Prompt
Collect all lines below with the string "label".

(Stored data entries)
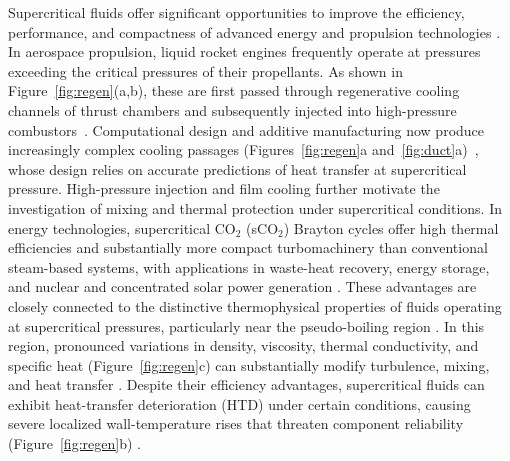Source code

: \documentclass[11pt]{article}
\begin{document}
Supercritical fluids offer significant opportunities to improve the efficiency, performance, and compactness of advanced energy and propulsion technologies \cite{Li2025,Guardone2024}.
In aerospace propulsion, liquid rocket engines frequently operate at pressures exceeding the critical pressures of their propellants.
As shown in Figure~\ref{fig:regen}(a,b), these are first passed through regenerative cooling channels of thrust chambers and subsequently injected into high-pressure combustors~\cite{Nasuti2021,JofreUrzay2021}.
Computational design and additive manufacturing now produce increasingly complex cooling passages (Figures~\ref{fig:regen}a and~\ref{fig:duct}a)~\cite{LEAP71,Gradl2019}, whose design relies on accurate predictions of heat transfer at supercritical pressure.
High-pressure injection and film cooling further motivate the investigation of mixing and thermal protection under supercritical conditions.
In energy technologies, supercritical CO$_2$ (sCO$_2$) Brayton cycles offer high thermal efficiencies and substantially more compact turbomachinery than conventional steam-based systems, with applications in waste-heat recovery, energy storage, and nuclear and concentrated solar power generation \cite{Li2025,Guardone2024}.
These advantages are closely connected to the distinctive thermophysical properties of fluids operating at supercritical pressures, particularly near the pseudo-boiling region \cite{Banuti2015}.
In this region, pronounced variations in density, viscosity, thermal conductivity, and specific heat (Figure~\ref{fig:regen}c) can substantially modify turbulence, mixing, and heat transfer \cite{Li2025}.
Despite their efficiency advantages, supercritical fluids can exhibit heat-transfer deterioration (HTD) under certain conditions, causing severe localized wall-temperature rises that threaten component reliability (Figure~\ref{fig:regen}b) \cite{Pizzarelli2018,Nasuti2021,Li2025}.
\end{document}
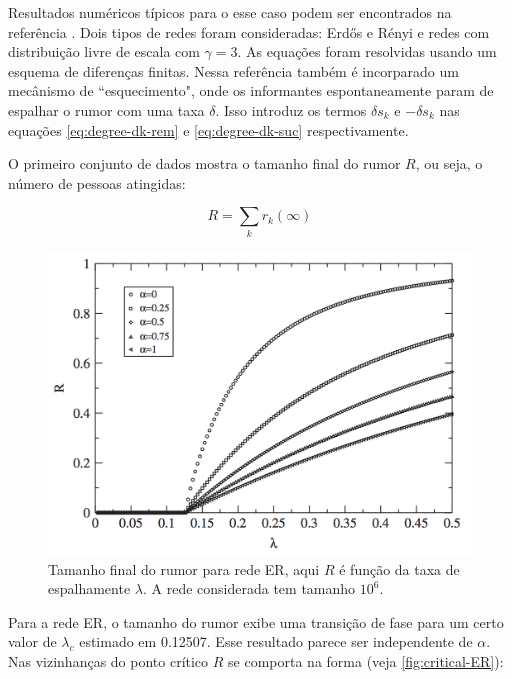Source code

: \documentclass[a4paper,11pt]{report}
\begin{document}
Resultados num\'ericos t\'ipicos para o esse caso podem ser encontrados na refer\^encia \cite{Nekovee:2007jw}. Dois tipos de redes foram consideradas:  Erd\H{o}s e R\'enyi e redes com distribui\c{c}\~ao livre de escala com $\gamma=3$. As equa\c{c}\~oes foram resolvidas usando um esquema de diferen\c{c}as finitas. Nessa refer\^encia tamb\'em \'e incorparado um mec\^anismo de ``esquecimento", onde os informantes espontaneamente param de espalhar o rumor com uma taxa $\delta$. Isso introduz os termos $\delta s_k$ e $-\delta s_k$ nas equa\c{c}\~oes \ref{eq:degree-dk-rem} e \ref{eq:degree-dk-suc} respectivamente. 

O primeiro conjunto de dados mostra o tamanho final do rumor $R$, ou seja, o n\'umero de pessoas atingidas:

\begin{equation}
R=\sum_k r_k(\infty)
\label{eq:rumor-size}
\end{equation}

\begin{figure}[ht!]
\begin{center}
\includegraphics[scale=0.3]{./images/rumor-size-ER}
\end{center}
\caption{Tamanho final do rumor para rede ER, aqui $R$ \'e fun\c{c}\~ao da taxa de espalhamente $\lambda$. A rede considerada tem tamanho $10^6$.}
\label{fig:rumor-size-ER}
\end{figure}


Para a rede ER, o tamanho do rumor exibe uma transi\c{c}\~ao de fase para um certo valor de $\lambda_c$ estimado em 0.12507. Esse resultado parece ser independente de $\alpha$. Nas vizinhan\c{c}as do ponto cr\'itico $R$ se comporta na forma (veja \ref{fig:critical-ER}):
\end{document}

--

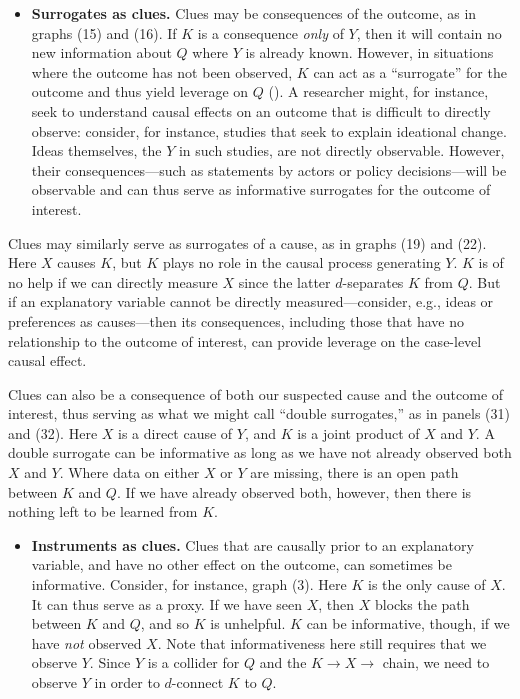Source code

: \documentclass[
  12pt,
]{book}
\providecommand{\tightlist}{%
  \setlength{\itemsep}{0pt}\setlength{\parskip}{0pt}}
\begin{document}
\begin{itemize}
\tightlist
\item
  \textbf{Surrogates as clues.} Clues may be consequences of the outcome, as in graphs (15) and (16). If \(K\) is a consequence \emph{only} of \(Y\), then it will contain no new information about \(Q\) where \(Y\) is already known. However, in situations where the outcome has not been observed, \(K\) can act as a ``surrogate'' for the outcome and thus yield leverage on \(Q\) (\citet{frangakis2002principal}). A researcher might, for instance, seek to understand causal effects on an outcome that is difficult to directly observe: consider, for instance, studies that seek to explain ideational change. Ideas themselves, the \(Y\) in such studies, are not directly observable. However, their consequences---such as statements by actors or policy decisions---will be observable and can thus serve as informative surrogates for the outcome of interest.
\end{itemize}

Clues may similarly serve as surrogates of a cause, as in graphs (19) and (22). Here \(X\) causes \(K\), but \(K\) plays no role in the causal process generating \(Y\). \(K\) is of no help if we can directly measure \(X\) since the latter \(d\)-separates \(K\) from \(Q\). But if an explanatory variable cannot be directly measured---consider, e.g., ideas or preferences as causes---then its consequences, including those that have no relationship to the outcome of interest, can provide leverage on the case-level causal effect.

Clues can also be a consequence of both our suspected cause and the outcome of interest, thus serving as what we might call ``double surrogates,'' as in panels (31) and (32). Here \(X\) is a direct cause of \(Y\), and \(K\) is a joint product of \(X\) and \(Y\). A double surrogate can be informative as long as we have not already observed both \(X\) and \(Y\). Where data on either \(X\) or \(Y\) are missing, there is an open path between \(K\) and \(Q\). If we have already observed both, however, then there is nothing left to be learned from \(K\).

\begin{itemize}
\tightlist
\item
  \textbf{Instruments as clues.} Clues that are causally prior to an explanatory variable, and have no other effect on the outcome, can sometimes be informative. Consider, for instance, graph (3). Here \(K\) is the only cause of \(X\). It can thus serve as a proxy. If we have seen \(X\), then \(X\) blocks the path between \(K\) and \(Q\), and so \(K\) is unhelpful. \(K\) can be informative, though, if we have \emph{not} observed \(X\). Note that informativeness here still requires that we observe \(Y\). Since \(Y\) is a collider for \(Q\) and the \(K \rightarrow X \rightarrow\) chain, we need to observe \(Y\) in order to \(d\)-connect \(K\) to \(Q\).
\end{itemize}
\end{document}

Response area
\label{eq:rumor-size}
\label{fig:rumor-size-ER}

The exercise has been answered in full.